[Recorded data]
--*--

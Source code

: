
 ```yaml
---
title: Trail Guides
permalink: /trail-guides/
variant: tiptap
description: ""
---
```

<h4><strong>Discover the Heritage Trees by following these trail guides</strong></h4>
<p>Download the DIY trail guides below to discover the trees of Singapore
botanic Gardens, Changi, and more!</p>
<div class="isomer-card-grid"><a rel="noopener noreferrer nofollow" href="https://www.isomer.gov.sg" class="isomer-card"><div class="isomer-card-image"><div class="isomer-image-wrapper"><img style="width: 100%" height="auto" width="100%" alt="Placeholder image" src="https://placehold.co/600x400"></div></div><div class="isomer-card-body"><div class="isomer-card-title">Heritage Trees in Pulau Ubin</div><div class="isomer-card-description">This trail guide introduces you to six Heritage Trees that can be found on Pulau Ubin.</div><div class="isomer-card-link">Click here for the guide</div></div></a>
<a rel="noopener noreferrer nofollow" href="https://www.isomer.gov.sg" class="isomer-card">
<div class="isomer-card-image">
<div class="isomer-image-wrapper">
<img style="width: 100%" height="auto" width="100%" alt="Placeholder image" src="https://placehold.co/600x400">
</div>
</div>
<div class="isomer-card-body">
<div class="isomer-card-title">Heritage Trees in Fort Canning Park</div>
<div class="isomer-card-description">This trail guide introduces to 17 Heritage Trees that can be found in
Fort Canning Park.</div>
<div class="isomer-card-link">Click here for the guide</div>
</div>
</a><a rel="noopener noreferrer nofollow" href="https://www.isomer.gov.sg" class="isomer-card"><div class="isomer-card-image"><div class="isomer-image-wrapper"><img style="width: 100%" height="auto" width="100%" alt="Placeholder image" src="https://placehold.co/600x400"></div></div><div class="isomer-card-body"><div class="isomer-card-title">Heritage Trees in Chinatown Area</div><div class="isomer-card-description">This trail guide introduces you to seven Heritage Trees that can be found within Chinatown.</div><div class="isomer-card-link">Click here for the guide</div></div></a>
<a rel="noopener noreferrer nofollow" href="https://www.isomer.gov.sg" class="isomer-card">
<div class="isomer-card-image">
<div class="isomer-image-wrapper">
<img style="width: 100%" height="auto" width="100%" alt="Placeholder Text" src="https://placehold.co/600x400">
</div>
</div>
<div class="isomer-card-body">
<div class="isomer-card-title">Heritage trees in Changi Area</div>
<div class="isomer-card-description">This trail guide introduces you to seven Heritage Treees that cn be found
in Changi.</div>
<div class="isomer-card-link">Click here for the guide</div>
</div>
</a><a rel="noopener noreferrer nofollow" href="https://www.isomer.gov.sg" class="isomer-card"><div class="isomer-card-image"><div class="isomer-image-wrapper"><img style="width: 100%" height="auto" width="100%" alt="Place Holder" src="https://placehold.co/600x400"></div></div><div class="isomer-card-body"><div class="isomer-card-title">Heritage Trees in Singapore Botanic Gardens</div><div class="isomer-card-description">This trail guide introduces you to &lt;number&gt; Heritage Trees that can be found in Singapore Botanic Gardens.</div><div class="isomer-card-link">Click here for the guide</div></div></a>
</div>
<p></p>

--*--

WORK REQUEST: Lines from the top of the entries above to the line that contains "<h4><strong>Discover the Heritage" should be set down exactly, please, with both ends kept and nothing added.

REPLY TO THE TASK:
Source code

:
 ```yaml
---
title: Trail Guides
permalink: /trail-guides/
variant: tiptap
description: ""
---
```

<h4><strong>Discover the Heritage Trees by following these trail guides</strong></h4>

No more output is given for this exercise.